I am so pleased you, too, cherish this time

you have with your mom and that it is so special

to you. Thank you for sharing these and all

times with us.

Thinking of you and your mom and going to

wonderful memories of my dad...

Sandie

Des Moines, IA

dad, Merle, passed from LBD 9-20-02, age 65

wrote:

A few more details about yesterday...

Mom picked up everything I said to the social worker when we stopped

at the front desk. She never does this, as though she can't

comprehend our fast talk. Every comment/question I had for the social

worker, mom participated.

* Asked the time of the BBQ they're having next week - mom wanted to

know about it too and looked at the flyer.

* Before I could ask my questions mom made her important needs

addressed by letting him know that her eye hurts really, really bad.

I think it's awesome that she was able to verbalize that she was in

pain so that they don't brush it off -- she cried for them and now

they know they need to make her feel better real FAST.

* I asked if the social worker would like mom's dentist x-rays for

her files -- and mom asked what's that?
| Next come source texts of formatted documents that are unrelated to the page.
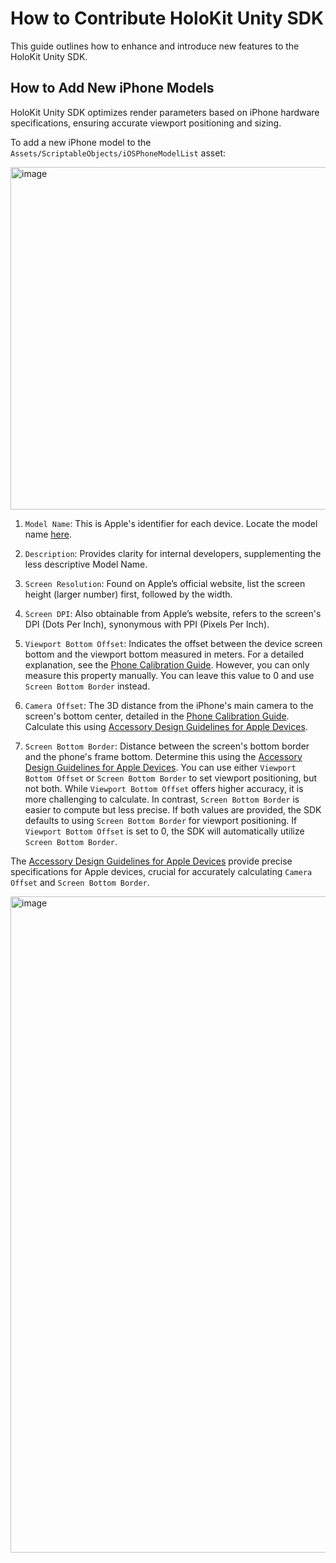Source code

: # How to Contribute HoloKit Unity SDK

This guide outlines how to enhance and introduce new features to the HoloKit Unity SDK.

## How to Add New iPhone Models

HoloKit Unity SDK optimizes render parameters based on iPhone hardware specifications, ensuring accurate viewport positioning and sizing.

To add a new iPhone model to the `Assets/ScriptableObjects/iOSPhoneModelList` asset:

<img width="548" alt="image" src="https://github.com/holoi/holokit-unity-sdk/assets/44870300/269828f1-22f6-4067-b4f5-a921c0b9060c">

1. `Model Name`: This is Apple's identifier for each device. Locate the model name [here](https://github.com/pluwen/apple-device-model-list).
   
2. `Description`: Provides clarity for internal developers, supplementing the less descriptive Model Name.
   
3. `Screen Resolution`: Found on Apple’s official website, list the screen height (larger number) first, followed by the width.
   
4. `Screen DPI`: Also obtainable from Apple’s website, refers to the screen's DPI (Dots Per Inch), synonymous with PPI (Pixels Per Inch).
 
5. `Viewport Bottom Offset`: Indicates the offset between the device screen bottom and the viewport bottom measured in meters. For a detailed explanation, see the [Phone Calibration Guide](./Phone_Calibration_Guide.md#step-2-determine-viewportbottomoffset). However, you can only measure this property manually. You can leave this value to 0 and use `Screen Bottom Border` instead.

6. `Camera Offset`: The 3D distance from the iPhone's main camera to the screen's bottom center, detailed in the [Phone Calibration Guide](./Phone_Calibration_Guide.md#step-3-determine-cameraoffset). Calculate this using [Accessory Design Guidelines for Apple Devices](https://developer.apple.com/accessories/Accessory-Design-Guidelines.pdf).

7. `Screen Bottom Border`: Distance between the screen's bottom border and the phone's frame bottom. Determine this using the [Accessory Design Guidelines for Apple Devices](https://developer.apple.com/accessories/Accessory-Design-Guidelines.pdf). You can use either `Viewport Bottom Offset` or `Screen Bottom Border` to set viewport positioning, but not both. While `Viewport Bottom Offset` offers higher accuracy, it is more challenging to calculate. In contrast, `Screen Bottom Border` is easier to compute but less precise. If both values are provided, the SDK defaults to using `Screen Bottom Border` for viewport positioning. If `Viewport Bottom Offset` is set to 0, the SDK will automatically utilize `Screen Bottom Border`.

The [Accessory Design Guidelines for Apple Devices](https://developer.apple.com/accessories/Accessory-Design-Guidelines.pdf) provide precise specifications for Apple devices, crucial for accurately calculating `Camera Offset` and `Screen Bottom Border`.

<img width="1050" alt="image" src="https://github.com/holoi/holokit-unity-sdk/assets/44870300/f6807def-4a59-4155-8f82-eee438e7d76b">


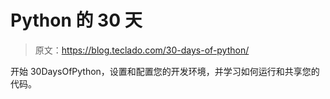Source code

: # Python 的 30 天

> 原文：<https://blog.teclado.com/30-days-of-python/>

开始 30DaysOfPython，设置和配置您的开发环境，并学习如何运行和共享您的代码。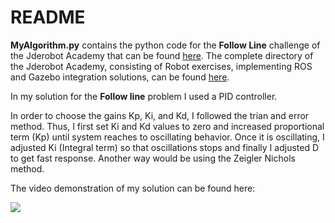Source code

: # README

**MyAlgorithm.py** contains the python code for the **Follow Line** challenge of the Jderobot Academy that can be found [here](https://jderobot.github.io/RoboticsAcademy/exercises/AutonomousCars/follow_line/).
The complete directory of the Jderobot Academy, consisting of Robot exercises, implementing ROS and Gazebo integration solutions, can be found [here](https://github.com/JdeRobot/RoboticsAcademy).

In my solution for the **Follow line** problem I used a PID controller.

In order to choose the gains Kp, Ki, and Kd, I followed the trian and error method. Thus, I first set Ki and Kd values to zero and increased proportional term (Kp) until system reaches to oscillating behavior. 
Once it is oscillating, I adjusted Ki (Integral term) so that oscillations stops and finally I adjusted D to get fast response.
Another way would be using the Zeigler Nichols method.

The video demonstration of my solution can be found here:

[![](http://img.youtube.com/vi/XrxZNXNOdAs/0.jpg)](http://www.youtube.com/watch?v=XrxZNXNOdAs "Video Demonstration")


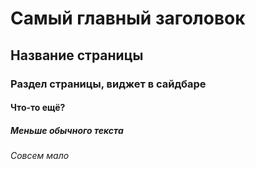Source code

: <h1>Самый главный заголовок</h1>
<h2>Название страницы</h2>
<h3>Раздел страницы, виджет в сайдбаре</h3>
<h4>Что-то ещё?</h4>
<h5>Меньше обычного текста</h5>
<h6>Совсем мало</h6>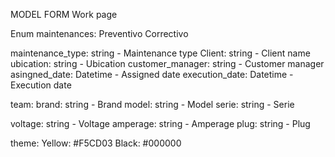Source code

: MODEL FORM
Work page

Enum maintenances:
Preventivo
Correctivo


maintenance_type: string - Maintenance type
Client: string - Client name
ubication: string - Ubication
customer_manager: string - Customer manager
asingned_date: Datetime - Assigned date
execution_date: Datetime - Execution date

team:
brand: string - Brand
model: string - Model
serie: string - Serie

voltage: string - Voltage
amperage: string - Amperage
plug: string - Plug


theme: 
Yellow: #F5CD03
Black: #000000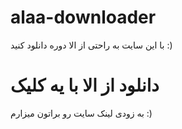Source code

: # alaa-downloader
با این سایت به راحتی از الا دوره دانلود کنید :)

# دانلود از الا با یه کلیک
به زودی لینک سایت رو براتون میزارم :)
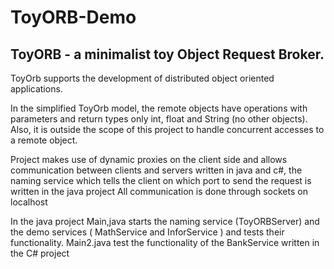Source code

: # ToyORB-Demo
## ToyORB - a minimalist toy Object Request Broker.
ToyOrb supports the development of distributed object oriented applications.

In the simplified ToyOrb model, the remote objects have operations with parameters and return types only int, float and String (no other objects). Also, it is outside the scope of this project to handle concurrent accesses to a remote object.

Project makes use of dynamic proxies on the client side and allows communication between clients and servers written in java and c#, the naming service which tells the client on which port to send the request is written in the java project
All communication is done through sockets on localhost

In the java project Main,java starts the naming service (ToyORBServer) and the demo services ( MathService and InforService ) and tests their functionality. Main2.java test the functionality of the BankService written in the C# project
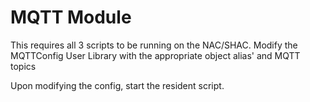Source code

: # MQTT Module

This requires all 3 scripts to be running on the NAC/SHAC. Modify the MQTTConfig User Library with the appropriate object alias' and MQTT topics

Upon modifying the config, start the resident script.
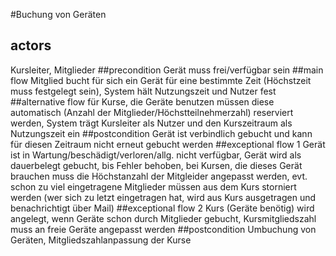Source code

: #Buchung von Geräten
## actors
Kursleiter, Mitglieder
##precondition
Gerät muss frei/verfügbar sein
##main flow
Mitglied bucht für sich ein Gerät für eine bestimmte Zeit (Höchstzeit muss festgelegt sein), System hält Nutzungszeit und Nutzer fest
##alternative flow
für Kurse, die Geräte benutzen müssen diese automatisch (Anzahl der Mitglieder/Höchstteilnehmerzahl) reserviert werden, System trägt Kursleiter als Nutzer und den Kurszeitraum als Nutzungszeit ein
##postcondition
Gerät ist verbindlich gebucht und kann für diesen Zeitraum nicht erneut gebucht werden
##exceptional flow 1
Gerät ist in Wartung/beschädigt/verloren/allg. nicht verfügbar, Gerät wird als dauerbelegt gebucht, bis Fehler behoben, bei Kursen, die dieses Gerät brauchen muss die Höchstanzahl der Mitgleider angepasst werden, evt. schon zu viel eingetragene Mitglieder müssen aus dem Kurs storniert werden (wer sich zu letzt eingetragen hat, wird aus Kurs ausgetragen und benachrichtigt über Mail)
##exceptional flow 2
Kurs (Geräte benötig) wird angelegt, wenn Geräte schon durch Mitglieder gebucht, Kursmitgliedszahl muss an freie Geräte angepasst werden
##postcondition
Umbuchung von Geräten, Mitgliedszahlanpassung der Kurse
I explained it was her x-rays

and she expressed that she didn't want anything done to her teeth. We

confirmed that we weren't going to do anything, that we wanted to

make sure she was OK by having the Xray but we would not do anything.

Which confirms that although before she can't express herself, she

does pick up what is going on around her. She understood that the

dentist wanted to know if we wanted all her teeth extracted b/c of

50% bone loss and bad gums and get her dentures (the family already

decided NO - but mom wasn't aware of our decision b/c it was

discussed without her presence via email) - and she was now able to

express that NO she doesn't want anything done.

* I gave the social worker a check for mom's personal needs account

and she wanted to know what that check was all about and we had to

explain that it was for the hair dresser and podiatrist appointments.

The social worker asked if mom would like her hair done and she

expressed not today... and he asked if next week would be good and

she expressed, yes, next week was a good time.

LOL -- it was amazing to have these conversations with the head

nurse, social worker, front desk attendant, mom, myself -- all

together. We all made decisions together.

The nurses must think I was insane when I passed by them on my way to

the kitchen to let them know that mom wanted jugo de naranja!! :) LOL

I kept saying she ASKED for naranja - orange juice in Spanish. I

think they think that I'm making this up! LOL It was awesome!

I brought mom a smoothie b/c she's into healthy foods. And she took a

sip, winced and told me " I don't care for that at all. " LOL :) And I

tried it and it was pretty nasty so her facial expression and comment

was dead on.

Hope I see the same tomorrow!! I hope, I hope, I hope!!